Im Wertpapierprospekt sind einige wenige Finanzkennzahlen genannt. Die Bäckerei ist aber in der Rechtsform einer GmbH aufgestellt. Dies bedeutet, dass sie ihren Jahresabschluss nur eingeschränkt veröffentlichen muss. Aus den veröffentlichten Zahlen lässt sich ein deutlicher Umsatzrückgang in den letzten Jahren entnehmen. Ist aber alles paletti, sagt der Bäcker hier.

Also Finger weg von der Unternehmensanleie der Heberer Wiener Feinbäckerei 2016?

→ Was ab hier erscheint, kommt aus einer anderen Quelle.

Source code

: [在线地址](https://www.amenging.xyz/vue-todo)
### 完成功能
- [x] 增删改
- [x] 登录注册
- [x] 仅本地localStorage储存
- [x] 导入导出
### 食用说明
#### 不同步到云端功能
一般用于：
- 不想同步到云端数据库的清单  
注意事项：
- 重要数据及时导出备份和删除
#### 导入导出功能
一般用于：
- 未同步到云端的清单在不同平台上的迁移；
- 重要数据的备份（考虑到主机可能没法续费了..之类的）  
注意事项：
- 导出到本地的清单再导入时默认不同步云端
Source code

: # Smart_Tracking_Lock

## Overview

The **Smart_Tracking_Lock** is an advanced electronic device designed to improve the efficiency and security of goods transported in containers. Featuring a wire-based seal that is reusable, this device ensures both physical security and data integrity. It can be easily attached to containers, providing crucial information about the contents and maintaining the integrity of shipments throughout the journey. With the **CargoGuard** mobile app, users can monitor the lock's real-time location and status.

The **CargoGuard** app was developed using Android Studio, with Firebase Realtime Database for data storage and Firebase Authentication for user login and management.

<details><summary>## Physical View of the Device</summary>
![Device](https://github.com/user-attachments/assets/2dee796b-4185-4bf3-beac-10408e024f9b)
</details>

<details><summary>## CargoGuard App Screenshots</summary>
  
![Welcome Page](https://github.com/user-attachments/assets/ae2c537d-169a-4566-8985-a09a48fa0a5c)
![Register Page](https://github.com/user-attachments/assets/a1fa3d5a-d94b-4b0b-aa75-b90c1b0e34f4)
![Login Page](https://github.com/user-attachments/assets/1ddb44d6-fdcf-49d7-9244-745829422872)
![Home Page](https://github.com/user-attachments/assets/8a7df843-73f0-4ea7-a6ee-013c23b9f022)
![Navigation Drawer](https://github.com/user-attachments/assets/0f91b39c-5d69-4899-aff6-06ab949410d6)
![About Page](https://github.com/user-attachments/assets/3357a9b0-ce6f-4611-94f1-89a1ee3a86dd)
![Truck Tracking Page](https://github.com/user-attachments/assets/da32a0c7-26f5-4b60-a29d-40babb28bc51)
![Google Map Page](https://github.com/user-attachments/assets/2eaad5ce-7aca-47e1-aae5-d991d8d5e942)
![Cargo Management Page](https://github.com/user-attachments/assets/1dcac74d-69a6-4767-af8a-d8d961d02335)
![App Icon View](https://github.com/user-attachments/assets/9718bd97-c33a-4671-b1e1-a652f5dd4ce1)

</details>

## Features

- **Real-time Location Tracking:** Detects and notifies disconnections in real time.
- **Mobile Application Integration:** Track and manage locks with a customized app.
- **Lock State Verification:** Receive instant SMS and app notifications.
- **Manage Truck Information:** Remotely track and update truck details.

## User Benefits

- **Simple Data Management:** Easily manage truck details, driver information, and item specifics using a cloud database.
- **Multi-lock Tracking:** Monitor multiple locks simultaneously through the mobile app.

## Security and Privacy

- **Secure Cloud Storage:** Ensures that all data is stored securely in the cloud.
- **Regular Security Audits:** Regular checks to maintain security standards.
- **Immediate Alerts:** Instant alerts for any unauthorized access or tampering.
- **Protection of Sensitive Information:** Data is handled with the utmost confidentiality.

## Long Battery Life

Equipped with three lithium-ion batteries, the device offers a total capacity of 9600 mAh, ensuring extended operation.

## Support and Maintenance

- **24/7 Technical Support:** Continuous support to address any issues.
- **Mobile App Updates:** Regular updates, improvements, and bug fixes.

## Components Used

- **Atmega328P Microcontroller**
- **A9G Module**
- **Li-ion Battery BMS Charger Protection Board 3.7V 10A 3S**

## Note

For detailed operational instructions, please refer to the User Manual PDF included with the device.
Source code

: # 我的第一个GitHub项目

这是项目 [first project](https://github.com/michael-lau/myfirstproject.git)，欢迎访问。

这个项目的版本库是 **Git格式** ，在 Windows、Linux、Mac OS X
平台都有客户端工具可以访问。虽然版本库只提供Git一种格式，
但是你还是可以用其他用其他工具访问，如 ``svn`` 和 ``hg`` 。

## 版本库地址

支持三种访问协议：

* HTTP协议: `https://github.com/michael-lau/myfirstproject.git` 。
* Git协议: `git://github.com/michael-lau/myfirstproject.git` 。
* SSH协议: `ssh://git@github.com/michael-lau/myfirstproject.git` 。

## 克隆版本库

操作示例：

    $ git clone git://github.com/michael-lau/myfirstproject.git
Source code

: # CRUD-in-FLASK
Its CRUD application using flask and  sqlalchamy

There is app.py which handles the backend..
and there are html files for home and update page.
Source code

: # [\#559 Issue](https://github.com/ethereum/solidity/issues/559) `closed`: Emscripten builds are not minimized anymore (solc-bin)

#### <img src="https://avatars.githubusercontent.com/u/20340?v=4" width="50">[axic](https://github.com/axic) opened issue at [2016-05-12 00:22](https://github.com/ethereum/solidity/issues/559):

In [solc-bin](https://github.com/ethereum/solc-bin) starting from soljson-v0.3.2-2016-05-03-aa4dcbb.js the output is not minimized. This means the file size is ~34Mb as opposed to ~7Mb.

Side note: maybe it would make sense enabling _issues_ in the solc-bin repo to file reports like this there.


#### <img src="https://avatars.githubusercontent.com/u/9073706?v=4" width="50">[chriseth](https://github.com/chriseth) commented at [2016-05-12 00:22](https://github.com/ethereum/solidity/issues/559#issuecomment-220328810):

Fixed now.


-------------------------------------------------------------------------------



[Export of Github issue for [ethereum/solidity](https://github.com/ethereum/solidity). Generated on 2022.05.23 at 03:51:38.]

Bitte verstehen Sie mich nicht falsch: ich möchte weder die herausgebende Gesellschaft noch die konkrete Anleihe in ein schlechtes Licht rücken. Ich möchte nur nicht, dass Sie in einigen Jahren in meiner Kanzlei sitzen und mir erzählen, dass Sie der Meinung waren, in ein sicheres, festverzinsliches Wertpapier zu investieren.

Wer sich mit den vorgenannten Risiken (und den weiteren im Prospekt genannten Risiken) beschäftigt und bereit ist, diese einzugehen, der soll das Wertpapier kaufen. Mir scheint das Ganze nur  nicht gerade ein Ausbund an Transparenz zu sein. Schon die Tatsache, dass man das Ding nicht über die eigene Bank, sondern nur am Telefon erwerben kann, wirkt auf mich nicht gerade seriös. Erstaunlich ist auch, dass die Gesellschaft, die ihren Sitz in der Nähe von Frankfurt am Main, einer Stadt mit über 200 Banken, hat, die Anleihe über eine kaum bekannte Bank aus Bremen emittiert. Für alles mag es gute Gründe geben. Sie erschließen sich nur nicht auf den ersten Blick.

Mein Fazit: Wenn Sie Risikokapital oder Spielgeld anlegen möchten, dann gerne. Wenn Sie eine sichere festverzinsliche Anlage suchen, dann sollten Sie sich vielleicht nach Alternativen umsehen.